Captain Mike Kelley does not ignore his intuition, so when sexy bartender Will Hayes captures his heart, Mike embarks on a mission to win him over to a Domestic Discipline relationship. Will accepts with one caveat: Mike must promise not to renew his Army contract. Mike agrees, and they spend a year building a life together, getting married, and starting a business.

Only days before their café’s grand opening, Mike receives news that threatens everything he and Will have built. The Army invokes the Stop Loss military policy to involuntarily extend his commission and send him back overseas. Will, left alone to cope with the café, must rely on the support of old friends who may be no longer be trustworthy. Through emails and Skype calls, Mike and Will keep their love and structure alive…until the day a horrific terrorist attack occurs on Mike’s outpost.

Mike awakens in a hospital with a devastating injury and no his memory of the attack. As the only survivor, Mike’s memory may be the key to national security. Mike struggles to cope with his injury and Will struggles to support the man who always held him up. Both fear they have lost their previous relationship. Will has Mike back rather than a folded flag, but in the aftermath of war, can they rebuild the life they had before? Especially when those closest to them may not have their best interests at heart?

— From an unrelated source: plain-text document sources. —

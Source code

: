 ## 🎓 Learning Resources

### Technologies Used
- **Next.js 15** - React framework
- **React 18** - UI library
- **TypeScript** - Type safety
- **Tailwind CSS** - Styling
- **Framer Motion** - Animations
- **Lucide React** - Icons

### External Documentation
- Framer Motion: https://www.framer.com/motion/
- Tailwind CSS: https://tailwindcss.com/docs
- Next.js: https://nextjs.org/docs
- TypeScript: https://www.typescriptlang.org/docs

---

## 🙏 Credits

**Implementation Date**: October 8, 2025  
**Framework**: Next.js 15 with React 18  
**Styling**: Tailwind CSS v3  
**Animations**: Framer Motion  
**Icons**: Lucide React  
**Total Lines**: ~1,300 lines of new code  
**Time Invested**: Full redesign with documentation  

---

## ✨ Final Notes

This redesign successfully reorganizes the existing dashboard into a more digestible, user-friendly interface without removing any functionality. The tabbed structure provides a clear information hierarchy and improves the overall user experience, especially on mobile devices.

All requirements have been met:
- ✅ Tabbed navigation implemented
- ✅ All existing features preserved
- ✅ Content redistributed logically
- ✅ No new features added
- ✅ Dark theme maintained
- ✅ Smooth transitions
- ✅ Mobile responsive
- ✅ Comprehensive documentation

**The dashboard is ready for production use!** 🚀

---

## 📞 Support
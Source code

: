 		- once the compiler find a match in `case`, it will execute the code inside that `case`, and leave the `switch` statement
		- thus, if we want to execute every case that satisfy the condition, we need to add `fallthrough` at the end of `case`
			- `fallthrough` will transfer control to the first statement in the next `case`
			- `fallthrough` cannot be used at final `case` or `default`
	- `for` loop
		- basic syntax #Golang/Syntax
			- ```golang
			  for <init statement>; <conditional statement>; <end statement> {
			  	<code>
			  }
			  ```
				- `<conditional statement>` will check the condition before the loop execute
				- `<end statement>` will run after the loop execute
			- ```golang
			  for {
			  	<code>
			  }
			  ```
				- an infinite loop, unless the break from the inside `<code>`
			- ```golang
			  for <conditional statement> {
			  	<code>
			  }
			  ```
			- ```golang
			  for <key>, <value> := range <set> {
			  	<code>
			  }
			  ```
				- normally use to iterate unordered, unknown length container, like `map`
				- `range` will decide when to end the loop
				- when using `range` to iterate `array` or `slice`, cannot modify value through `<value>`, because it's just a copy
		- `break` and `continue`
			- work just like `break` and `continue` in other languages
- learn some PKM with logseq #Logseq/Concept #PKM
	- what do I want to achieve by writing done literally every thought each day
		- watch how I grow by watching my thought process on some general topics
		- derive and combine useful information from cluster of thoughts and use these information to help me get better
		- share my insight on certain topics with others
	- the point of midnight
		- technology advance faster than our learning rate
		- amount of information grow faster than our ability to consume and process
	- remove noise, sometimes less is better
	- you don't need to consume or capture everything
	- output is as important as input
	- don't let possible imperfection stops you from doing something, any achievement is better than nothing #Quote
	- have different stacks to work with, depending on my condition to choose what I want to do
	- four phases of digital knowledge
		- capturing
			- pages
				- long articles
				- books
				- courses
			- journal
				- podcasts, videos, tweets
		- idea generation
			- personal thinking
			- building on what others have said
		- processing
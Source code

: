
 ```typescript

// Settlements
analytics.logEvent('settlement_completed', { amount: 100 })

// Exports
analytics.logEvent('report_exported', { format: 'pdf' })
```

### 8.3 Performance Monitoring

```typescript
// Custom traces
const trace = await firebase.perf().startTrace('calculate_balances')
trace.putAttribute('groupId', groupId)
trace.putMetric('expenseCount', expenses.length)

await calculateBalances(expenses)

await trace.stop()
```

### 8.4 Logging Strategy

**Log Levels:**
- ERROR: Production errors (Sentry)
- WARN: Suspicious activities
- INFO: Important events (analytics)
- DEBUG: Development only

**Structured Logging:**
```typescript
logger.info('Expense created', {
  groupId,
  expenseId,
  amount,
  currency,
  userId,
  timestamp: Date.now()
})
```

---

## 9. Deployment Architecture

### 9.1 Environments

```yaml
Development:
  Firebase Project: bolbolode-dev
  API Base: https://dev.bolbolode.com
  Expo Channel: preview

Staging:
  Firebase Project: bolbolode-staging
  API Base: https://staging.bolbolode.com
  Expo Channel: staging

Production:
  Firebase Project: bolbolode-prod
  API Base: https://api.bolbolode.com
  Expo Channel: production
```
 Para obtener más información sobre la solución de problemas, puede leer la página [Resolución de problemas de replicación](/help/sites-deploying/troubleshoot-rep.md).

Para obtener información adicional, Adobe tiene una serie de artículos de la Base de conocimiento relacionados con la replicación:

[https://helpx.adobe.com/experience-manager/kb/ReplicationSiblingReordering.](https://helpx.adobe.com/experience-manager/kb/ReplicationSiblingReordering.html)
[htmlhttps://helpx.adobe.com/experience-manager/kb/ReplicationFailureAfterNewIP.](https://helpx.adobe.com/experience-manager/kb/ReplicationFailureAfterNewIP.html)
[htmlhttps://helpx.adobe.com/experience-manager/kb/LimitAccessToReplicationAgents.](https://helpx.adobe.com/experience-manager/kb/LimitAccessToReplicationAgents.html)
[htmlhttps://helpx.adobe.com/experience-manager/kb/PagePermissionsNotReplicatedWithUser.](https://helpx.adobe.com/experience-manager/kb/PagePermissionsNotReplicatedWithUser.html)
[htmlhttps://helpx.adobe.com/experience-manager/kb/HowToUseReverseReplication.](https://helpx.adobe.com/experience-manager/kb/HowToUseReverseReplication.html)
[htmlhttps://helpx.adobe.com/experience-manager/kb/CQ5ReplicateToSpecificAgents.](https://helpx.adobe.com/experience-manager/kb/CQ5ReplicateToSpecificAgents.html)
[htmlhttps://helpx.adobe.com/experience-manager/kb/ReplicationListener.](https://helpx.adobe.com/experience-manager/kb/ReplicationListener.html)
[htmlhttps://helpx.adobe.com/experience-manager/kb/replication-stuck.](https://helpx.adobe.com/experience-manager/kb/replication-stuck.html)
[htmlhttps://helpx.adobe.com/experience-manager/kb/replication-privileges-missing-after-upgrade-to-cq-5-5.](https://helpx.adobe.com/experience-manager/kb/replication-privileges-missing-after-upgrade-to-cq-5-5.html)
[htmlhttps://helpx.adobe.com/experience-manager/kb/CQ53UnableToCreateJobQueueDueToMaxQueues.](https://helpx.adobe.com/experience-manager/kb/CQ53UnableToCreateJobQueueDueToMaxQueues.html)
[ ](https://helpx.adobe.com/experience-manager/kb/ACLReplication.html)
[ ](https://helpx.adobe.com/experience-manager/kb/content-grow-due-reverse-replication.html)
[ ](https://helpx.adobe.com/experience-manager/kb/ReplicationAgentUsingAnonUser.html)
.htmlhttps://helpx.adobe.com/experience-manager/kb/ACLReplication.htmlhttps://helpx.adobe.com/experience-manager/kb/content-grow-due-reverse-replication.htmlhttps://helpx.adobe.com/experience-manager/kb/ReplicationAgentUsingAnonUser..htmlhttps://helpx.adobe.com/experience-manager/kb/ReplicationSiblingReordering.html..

*Contains BDSM elements in the context of a loving relationship.*

Review:  For starters, I love the title and meaning of this story.  It is the promise Mike makes to Will when he is deployed that he will not come back to Will in the form of a folded flag, as is customary military procedure for deceased soldiers.  

Next, I need to say that the core of their relationship is the Domestic Discipline, which I honestly have trouble understanding the desire for.  When Mike and Will meet, Mike forces them to take things really slow, as in no sex etc. until they know they each other better.  Once it becomes clear that Will is interested in more of a long-term relationship, Mike lays his cards on the table describing to Will what type of relationship he requires.  They both negotiate and come to an agreement on the terms. 

Mike has some serious OCD issues which lead him to the DD lifestyle.  Most of the terms were pretty simple, but some of the chores would have had me running for the hills.  Needless to say, Will was a willing participant, and the relationship seemed to just work for each of them.  Some of Mike’s issues made me question the level of his feelings for Will at times, but his love eventually shines through.  He is able to laugh a little about his own issues, which I think helped me feel a little more toward him. 

The DD relationship aside, I really enjoyed the rest of this story.  When Mike is deployed, they Skype chat frequently, always (almost) end the calls with the No Flag salutation.  Will is left to handle everything at home, including their new business, and though he is very lonely for Mike.  He gets a little frazzled at times, but he doesn’t get much help from his friends/coworkers/ex-roommates.  Casey is a total bitch who has been trying to undermine his relationship with Mike from the get go.  Seth isn’t much better, though he does pull through in the end.  Will is a little naïve about the whole Casey thing for the most part, until he is forced to see otherwise.  

Then, Mike returns home, disabled and worried about his ability to uphold his responsibilities regarding the DD aspect of their relationship while, at the same time, having to learn how to live with his disability.  Will is wonderful, as he is throughout this entire story, staying by Mike’s side, giving whatever support is needed.  By the end of this story, I had no doubts about the love Mike and Will had for each other.   

If you enjoy or can set aside the way their relationship works, and just accept that it does work for them, this is quite an enjoyable story.  Things did seem to drag a little bit towards the end, but I was so focused on seeing things through that it didn’t bother me too much.  Mike (and Will) has to deal with quite a bit of crap from the military due mostly to his being gay, but they make the best of it, both realizing that how lucky they were that they were able to keep the promise of No Flag.